### What the task asks
In the records below, the line with "24 CORRESPONDENCE OF CICERŌ." opens the range and the line with "dent supporter of Caesar. 12. Valde" closes it; print that range exactly and nothing else.

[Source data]

════════════════════

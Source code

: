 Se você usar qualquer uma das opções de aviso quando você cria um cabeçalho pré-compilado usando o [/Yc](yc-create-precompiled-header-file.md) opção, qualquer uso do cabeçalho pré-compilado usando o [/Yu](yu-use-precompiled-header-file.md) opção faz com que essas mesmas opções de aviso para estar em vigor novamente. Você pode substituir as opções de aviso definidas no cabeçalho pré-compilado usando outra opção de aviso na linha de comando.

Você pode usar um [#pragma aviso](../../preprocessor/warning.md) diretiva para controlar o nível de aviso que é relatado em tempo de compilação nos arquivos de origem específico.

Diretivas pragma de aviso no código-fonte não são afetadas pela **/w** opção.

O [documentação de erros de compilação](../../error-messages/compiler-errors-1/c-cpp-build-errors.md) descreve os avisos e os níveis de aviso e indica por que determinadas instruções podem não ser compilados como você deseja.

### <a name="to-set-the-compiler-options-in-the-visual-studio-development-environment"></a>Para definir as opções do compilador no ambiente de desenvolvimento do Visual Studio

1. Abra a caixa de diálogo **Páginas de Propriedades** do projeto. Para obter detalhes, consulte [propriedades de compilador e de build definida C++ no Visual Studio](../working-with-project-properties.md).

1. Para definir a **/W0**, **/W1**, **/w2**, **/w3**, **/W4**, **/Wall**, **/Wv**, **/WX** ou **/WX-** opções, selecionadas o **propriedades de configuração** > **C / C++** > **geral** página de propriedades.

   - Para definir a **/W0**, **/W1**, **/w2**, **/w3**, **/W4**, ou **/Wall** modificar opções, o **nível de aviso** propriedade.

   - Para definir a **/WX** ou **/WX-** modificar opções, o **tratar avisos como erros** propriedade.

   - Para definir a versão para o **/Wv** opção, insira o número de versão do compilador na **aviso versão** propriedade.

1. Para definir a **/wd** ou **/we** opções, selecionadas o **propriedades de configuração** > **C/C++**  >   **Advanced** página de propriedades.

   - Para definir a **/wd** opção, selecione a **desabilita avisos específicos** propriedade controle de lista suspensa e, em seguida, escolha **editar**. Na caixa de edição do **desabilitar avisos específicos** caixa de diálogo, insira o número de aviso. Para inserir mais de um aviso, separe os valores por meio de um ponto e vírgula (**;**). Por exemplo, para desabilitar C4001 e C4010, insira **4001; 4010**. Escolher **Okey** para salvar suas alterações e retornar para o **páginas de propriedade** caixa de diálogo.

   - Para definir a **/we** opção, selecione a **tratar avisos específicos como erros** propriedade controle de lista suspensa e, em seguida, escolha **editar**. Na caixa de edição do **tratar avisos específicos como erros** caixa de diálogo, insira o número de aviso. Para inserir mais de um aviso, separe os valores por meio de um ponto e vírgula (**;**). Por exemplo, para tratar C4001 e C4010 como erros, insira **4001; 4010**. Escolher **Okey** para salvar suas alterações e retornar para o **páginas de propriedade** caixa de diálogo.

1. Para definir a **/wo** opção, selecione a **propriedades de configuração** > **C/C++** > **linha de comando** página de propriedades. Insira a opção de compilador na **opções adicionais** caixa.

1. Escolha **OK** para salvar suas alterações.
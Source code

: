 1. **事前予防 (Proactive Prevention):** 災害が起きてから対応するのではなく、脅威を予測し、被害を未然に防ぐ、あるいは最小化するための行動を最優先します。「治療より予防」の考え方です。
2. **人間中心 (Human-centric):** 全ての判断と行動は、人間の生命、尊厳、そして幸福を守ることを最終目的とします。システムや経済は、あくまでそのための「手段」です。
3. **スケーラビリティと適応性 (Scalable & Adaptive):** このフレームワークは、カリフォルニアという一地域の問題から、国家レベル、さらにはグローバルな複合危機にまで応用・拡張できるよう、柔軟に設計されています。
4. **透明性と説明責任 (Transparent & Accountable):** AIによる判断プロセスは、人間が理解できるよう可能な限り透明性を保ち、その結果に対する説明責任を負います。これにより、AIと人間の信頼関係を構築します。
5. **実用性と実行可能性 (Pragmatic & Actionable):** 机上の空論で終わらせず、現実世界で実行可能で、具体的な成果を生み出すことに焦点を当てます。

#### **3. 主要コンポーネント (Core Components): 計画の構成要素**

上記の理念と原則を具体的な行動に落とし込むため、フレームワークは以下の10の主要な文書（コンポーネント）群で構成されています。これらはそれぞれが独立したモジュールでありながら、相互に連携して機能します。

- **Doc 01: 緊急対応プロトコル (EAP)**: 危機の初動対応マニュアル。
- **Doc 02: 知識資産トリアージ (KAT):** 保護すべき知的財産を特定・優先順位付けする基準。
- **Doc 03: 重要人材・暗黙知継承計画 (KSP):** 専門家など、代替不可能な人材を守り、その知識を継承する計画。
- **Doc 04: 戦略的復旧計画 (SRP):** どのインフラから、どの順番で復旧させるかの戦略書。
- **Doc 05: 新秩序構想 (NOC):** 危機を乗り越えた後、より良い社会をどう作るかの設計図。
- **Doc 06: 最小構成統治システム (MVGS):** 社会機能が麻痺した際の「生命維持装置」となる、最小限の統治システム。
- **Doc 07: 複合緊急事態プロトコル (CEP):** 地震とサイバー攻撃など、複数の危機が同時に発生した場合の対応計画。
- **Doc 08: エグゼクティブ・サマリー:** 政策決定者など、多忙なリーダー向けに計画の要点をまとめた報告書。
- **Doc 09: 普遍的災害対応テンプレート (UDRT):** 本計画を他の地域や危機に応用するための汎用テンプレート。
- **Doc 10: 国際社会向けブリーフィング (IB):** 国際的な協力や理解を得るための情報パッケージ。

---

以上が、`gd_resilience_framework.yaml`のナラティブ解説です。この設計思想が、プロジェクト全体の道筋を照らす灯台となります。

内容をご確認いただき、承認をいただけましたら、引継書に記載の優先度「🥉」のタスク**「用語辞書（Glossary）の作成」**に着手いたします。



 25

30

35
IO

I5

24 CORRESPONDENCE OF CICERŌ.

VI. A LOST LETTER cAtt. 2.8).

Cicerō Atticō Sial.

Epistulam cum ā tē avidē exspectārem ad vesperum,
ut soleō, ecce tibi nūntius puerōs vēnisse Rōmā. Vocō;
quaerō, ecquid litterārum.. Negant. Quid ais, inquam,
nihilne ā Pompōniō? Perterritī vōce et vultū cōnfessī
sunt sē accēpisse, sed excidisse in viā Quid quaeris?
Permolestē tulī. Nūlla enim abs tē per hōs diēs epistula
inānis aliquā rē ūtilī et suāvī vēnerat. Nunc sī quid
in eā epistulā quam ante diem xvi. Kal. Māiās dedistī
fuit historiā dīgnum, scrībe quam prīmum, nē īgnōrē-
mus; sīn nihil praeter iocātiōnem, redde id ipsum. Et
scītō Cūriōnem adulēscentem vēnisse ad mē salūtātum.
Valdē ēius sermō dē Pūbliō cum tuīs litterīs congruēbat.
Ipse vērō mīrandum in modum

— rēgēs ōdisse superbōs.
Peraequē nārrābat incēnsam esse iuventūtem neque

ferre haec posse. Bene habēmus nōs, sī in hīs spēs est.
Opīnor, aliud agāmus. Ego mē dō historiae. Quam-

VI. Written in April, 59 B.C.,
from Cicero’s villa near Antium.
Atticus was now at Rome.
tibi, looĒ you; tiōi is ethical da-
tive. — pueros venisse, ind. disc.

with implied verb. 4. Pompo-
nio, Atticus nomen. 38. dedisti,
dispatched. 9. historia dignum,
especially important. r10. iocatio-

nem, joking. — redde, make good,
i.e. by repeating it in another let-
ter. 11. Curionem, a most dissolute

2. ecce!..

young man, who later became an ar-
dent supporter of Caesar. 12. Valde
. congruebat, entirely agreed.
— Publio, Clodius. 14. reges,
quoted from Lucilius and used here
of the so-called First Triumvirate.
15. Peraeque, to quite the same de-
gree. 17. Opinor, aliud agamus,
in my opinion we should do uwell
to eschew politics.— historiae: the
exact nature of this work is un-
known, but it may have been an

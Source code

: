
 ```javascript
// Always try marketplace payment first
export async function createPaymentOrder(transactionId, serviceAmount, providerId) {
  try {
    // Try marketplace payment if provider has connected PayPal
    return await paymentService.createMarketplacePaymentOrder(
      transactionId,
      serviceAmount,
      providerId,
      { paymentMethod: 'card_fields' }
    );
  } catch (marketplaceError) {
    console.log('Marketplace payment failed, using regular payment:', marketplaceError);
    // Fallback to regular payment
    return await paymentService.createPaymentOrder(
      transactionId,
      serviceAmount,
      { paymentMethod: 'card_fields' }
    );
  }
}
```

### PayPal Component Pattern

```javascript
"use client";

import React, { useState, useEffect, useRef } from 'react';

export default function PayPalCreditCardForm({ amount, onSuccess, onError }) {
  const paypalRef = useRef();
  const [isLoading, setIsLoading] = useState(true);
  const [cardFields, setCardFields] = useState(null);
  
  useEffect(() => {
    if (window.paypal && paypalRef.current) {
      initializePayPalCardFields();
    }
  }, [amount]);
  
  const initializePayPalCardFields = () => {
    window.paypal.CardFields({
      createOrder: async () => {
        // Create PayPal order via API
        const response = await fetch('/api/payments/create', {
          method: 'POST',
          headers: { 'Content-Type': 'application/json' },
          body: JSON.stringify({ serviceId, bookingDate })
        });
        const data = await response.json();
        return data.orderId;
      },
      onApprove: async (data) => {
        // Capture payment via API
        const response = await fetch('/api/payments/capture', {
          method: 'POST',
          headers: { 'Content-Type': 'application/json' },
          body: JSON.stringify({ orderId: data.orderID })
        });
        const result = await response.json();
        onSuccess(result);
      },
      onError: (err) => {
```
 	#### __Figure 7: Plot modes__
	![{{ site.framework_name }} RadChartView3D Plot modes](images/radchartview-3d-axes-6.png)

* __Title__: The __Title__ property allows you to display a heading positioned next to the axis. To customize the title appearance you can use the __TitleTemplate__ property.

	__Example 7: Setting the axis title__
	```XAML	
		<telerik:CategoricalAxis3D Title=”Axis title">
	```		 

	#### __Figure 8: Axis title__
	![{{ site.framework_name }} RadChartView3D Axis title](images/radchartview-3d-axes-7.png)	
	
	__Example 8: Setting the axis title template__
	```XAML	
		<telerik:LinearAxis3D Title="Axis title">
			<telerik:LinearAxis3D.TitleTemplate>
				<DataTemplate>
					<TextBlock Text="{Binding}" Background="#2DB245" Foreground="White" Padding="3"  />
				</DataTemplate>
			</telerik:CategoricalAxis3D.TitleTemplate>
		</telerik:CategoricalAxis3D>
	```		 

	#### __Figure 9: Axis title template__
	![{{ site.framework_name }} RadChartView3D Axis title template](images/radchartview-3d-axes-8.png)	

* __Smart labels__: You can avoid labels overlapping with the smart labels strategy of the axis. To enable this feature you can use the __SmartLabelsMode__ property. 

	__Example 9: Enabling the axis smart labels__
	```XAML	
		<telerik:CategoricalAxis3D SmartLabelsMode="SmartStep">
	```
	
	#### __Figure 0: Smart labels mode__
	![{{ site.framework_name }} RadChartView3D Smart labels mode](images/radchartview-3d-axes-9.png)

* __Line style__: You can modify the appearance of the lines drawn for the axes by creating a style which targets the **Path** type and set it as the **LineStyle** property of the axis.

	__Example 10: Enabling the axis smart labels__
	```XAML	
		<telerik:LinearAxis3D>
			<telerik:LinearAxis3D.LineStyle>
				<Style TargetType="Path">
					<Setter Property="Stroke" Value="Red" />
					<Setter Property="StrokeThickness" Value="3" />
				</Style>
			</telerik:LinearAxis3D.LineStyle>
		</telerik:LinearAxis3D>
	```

════════════════════

### Answer to this exercise
24 CORRESPONDENCE OF CICERŌ.

VI. A LOST LETTER cAtt. 2.8).

Cicerō Atticō Sial.

Epistulam cum ā tē avidē exspectārem ad vesperum,
ut soleō, ecce tibi nūntius puerōs vēnisse Rōmā. Vocō;
quaerō, ecquid litterārum.. Negant. Quid ais, inquam,
nihilne ā Pompōniō? Perterritī vōce et vultū cōnfessī
sunt sē accēpisse, sed excidisse in viā Quid quaeris?
Permolestē tulī. Nūlla enim abs tē per hōs diēs epistula
inānis aliquā rē ūtilī et suāvī vēnerat. Nunc sī quid
in eā epistulā quam ante diem xvi. Kal. Māiās dedistī
fuit historiā dīgnum, scrībe quam prīmum, nē īgnōrē-
mus; sīn nihil praeter iocātiōnem, redde id ipsum. Et
scītō Cūriōnem adulēscentem vēnisse ad mē salūtātum.
Valdē ēius sermō dē Pūbliō cum tuīs litterīs congruēbat.
Ipse vērō mīrandum in modum

— rēgēs ōdisse superbōs.
Peraequē nārrābat incēnsam esse iuventūtem neque

ferre haec posse. Bene habēmus nōs, sī in hīs spēs est.
Opīnor, aliud agāmus. Ego mē dō historiae. Quam-

VI. Written in April, 59 B.C.,
from Cicero’s villa near Antium.
Atticus was now at Rome.
tibi, looĒ you; tiōi is ethical da-
tive. — pueros venisse, ind. disc.

with implied verb. 4. Pompo-
nio, Atticus nomen. 38. dedisti,
dispatched. 9. historia dignum,
especially important. r10. iocatio-

nem, joking. — redde, make good,
i.e. by repeating it in another let-
ter. 11. Curionem, a most dissolute

2. ecce!..

young man, who later became an ar-
dent supporter of Caesar. 12. Valde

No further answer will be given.